(Entries shown)
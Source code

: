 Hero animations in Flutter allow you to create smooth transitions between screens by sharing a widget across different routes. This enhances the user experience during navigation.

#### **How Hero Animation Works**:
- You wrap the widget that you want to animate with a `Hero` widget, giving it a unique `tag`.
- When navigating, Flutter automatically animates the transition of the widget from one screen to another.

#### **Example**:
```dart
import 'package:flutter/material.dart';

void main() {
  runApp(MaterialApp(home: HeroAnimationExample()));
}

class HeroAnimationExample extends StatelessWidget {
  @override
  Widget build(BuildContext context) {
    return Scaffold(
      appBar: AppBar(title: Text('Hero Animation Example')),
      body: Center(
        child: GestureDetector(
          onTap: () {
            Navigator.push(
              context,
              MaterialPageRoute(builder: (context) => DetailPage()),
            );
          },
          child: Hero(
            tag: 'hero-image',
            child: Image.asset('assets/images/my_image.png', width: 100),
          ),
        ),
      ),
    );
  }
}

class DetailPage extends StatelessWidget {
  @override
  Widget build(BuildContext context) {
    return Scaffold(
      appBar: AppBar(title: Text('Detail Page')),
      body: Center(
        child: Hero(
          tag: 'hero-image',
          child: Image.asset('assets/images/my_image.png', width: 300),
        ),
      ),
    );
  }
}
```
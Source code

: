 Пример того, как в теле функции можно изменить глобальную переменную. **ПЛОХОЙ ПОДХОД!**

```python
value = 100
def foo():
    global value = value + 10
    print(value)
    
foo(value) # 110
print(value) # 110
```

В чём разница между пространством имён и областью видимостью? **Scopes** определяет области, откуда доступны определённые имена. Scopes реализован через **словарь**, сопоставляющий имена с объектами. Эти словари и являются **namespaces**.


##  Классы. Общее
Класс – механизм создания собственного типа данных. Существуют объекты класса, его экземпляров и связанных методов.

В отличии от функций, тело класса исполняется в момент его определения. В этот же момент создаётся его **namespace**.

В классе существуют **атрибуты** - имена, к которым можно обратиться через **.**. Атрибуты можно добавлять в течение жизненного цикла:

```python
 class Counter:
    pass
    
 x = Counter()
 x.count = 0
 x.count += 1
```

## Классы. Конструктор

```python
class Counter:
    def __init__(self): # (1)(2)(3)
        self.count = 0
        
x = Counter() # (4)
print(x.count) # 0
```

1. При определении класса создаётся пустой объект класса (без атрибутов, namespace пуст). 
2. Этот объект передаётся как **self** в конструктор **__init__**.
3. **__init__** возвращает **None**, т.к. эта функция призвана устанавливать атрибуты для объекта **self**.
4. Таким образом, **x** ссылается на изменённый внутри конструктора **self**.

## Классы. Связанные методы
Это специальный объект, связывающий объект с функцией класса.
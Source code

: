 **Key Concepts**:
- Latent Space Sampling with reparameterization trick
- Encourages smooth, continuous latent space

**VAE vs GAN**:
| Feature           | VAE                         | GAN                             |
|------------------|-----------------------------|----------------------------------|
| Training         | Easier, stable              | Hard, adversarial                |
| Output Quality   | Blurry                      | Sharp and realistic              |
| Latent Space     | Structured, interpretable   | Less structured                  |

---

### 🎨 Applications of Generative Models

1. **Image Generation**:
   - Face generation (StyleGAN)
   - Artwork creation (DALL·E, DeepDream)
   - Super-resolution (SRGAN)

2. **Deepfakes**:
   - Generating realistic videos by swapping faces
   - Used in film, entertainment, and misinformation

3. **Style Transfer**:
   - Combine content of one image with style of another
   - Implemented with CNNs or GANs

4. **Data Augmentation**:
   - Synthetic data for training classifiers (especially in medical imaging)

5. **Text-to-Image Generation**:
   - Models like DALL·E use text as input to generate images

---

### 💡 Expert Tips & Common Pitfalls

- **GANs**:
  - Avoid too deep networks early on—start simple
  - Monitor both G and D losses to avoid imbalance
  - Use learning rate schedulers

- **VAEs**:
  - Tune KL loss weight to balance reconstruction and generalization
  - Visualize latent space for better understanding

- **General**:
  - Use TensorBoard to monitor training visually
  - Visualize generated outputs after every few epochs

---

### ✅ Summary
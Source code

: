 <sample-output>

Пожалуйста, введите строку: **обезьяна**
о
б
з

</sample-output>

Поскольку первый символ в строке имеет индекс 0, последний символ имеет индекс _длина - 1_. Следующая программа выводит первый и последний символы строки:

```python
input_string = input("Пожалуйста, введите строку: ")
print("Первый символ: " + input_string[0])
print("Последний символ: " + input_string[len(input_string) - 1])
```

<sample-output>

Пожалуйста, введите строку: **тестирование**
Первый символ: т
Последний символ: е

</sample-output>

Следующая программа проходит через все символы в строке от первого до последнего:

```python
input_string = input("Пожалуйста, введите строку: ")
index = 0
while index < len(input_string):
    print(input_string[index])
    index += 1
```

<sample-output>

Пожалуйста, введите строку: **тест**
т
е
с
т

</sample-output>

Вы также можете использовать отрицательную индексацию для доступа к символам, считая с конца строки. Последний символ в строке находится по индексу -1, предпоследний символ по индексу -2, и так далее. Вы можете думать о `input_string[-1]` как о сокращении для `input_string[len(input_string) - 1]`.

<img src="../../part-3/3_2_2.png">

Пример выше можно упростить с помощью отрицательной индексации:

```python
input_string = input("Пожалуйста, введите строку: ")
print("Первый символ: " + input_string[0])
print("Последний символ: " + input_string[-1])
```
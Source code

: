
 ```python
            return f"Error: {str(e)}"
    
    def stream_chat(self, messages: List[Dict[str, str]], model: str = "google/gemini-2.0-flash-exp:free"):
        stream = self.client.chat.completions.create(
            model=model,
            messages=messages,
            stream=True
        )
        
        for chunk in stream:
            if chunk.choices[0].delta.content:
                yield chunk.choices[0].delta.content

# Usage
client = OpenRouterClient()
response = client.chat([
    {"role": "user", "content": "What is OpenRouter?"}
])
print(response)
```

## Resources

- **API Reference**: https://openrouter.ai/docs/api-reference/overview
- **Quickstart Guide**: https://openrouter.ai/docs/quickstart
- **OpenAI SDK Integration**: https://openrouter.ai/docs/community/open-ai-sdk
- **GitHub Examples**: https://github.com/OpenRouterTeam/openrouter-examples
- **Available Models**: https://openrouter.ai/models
(End Entries shown)
→ **What you will do**
The response should be an exact copy of all the records above.

→ **Your response**
Source code

: Hero animations in Flutter allow you to create smooth transitions between screens by sharing a widget across different routes. This enhances the user experience during navigation.

#### **How Hero Animation Works**:
- You wrap the widget that you want to animate with a `Hero` widget, giving it a unique `tag`.
- When navigating, Flutter automatically animates the transition of the widget from one screen to another.

#### **Example**:
```dart
import 'package:flutter/material.dart';

void main() {
  runApp(MaterialApp(home: HeroAnimationExample()));
}

class HeroAnimationExample extends StatelessWidget {
  @override
  Widget build(BuildContext context) {
    return Scaffold(
      appBar: AppBar(title: Text('Hero Animation Example')),
      body: Center(
        child: GestureDetector(
          onTap: () {
            Navigator.push(
              context,
              MaterialPageRoute(builder: (context) => DetailPage()),
            );
          },
          child: Hero(
            tag: 'hero-image',
            child: Image.asset('assets/images/my_image.png', width: 100),
          ),
        ),
      ),
    );
  }
}

class DetailPage extends StatelessWidget {
  @override
  Widget build(BuildContext context) {
    return Scaffold(
      appBar: AppBar(title: Text('Detail Page')),
      body: Center(
        child: Hero(
          tag: 'hero-image',
          child: Image.asset('assets/images/my_image.png', width: 300),
        ),
      ),
    );
  }
}
```
Source code

: Пример того, как в теле функции можно изменить глобальную переменную. **ПЛОХОЙ ПОДХОД!**

```python
value = 100
def foo():
    global value = value + 10
    print(value)
    
foo(value) # 110
print(value) # 110
```

В чём разница между пространством имён и областью видимостью? **Scopes** определяет области, откуда доступны определённые имена. Scopes реализован через **словарь**, сопоставляющий имена с объектами. Эти словари и являются **namespaces**.


##  Классы. Общее
Класс – механизм создания собственного типа данных. Существуют объекты класса, его экземпляров и связанных методов.

В отличии от функций, тело класса исполняется в момент его определения. В этот же момент создаётся его **namespace**.

В классе существуют **атрибуты** - имена, к которым можно обратиться через **.**. Атрибуты можно добавлять в течение жизненного цикла:

```python
 class Counter:
    pass
    
 x = Counter()
 x.count = 0
 x.count += 1
```

## Классы. Конструктор

```python
class Counter:
    def __init__(self): # (1)(2)(3)
        self.count = 0
        
x = Counter() # (4)
print(x.count) # 0
```

1. При определении класса создаётся пустой объект класса (без атрибутов, namespace пуст). 
2. Этот объект передаётся как **self** в конструктор **__init__**.
3. **__init__** возвращает **None**, т.к. эта функция призвана устанавливать атрибуты для объекта **self**.
4. Таким образом, **x** ссылается на изменённый внутри конструктора **self**.

## Классы. Связанные методы
Это специальный объект, связывающий объект с функцией класса.
Source code

: **Key Concepts**:
- Latent Space Sampling with reparameterization trick
- Encourages smooth, continuous latent space

**VAE vs GAN**:
| Feature           | VAE                         | GAN                             |
|------------------|-----------------------------|----------------------------------|
| Training         | Easier, stable              | Hard, adversarial                |
| Output Quality   | Blurry                      | Sharp and realistic              |
| Latent Space     | Structured, interpretable   | Less structured                  |

---

### 🎨 Applications of Generative Models

1. **Image Generation**:
   - Face generation (StyleGAN)
   - Artwork creation (DALL·E, DeepDream)
   - Super-resolution (SRGAN)

2. **Deepfakes**:
   - Generating realistic videos by swapping faces
   - Used in film, entertainment, and misinformation

3. **Style Transfer**:
   - Combine content of one image with style of another
   - Implemented with CNNs or GANs

4. **Data Augmentation**:
   - Synthetic data for training classifiers (especially in medical imaging)

5. **Text-to-Image Generation**:
   - Models like DALL·E use text as input to generate images

---

### 💡 Expert Tips & Common Pitfalls

- **GANs**:
  - Avoid too deep networks early on—start simple
  - Monitor both G and D losses to avoid imbalance
  - Use learning rate schedulers

- **VAEs**:
  - Tune KL loss weight to balance reconstruction and generalization
  - Visualize latent space for better understanding

- **General**:
  - Use TensorBoard to monitor training visually
  - Visualize generated outputs after every few epochs

---

### ✅ Summary
Source code

: <sample-output>

Пожалуйста, введите строку: **обезьяна**
о
б
з

</sample-output>

Поскольку первый символ в строке имеет индекс 0, последний символ имеет индекс _длина - 1_. Следующая программа выводит первый и последний символы строки:

```python
input_string = input("Пожалуйста, введите строку: ")
print("Первый символ: " + input_string[0])
print("Последний символ: " + input_string[len(input_string) - 1])
```

<sample-output>

Пожалуйста, введите строку: **тестирование**
Первый символ: т
Последний символ: е

</sample-output>

Следующая программа проходит через все символы в строке от первого до последнего:

```python
input_string = input("Пожалуйста, введите строку: ")
index = 0
while index < len(input_string):
    print(input_string[index])
    index += 1
```

<sample-output>

Пожалуйста, введите строку: **тест**
т
е
с
т

</sample-output>

Вы также можете использовать отрицательную индексацию для доступа к символам, считая с конца строки. Последний символ в строке находится по индексу -1, предпоследний символ по индексу -2, и так далее. Вы можете думать о `input_string[-1]` как о сокращении для `input_string[len(input_string) - 1]`.

<img src="../../part-3/3_2_2.png">

Пример выше можно упростить с помощью отрицательной индексации:

```python
input_string = input("Пожалуйста, введите строку: ")
print("Первый символ: " + input_string[0])
print("Последний символ: " + input_string[-1])
```
Source code

:
 ```python
            return f"Error: {str(e)}"
    
    def stream_chat(self, messages: List[Dict[str, str]], model: str = "google/gemini-2.0-flash-exp:free"):
        stream = self.client.chat.completions.create(
            model=model,
            messages=messages,
            stream=True
        )
        
        for chunk in stream:
            if chunk.choices[0].delta.content:
                yield chunk.choices[0].delta.content

# Usage
client = OpenRouterClient()
response = client.chat([
    {"role": "user", "content": "What is OpenRouter?"}
])
print(response)
```

## Resources

- **API Reference**: https://openrouter.ai/docs/api-reference/overview
- **Quickstart Guide**: https://openrouter.ai/docs/quickstart
- **OpenAI SDK Integration**: https://openrouter.ai/docs/community/open-ai-sdk
- **GitHub Examples**: https://github.com/OpenRouterTeam/openrouter-examples
- **Available Models**: https://openrouter.ai/models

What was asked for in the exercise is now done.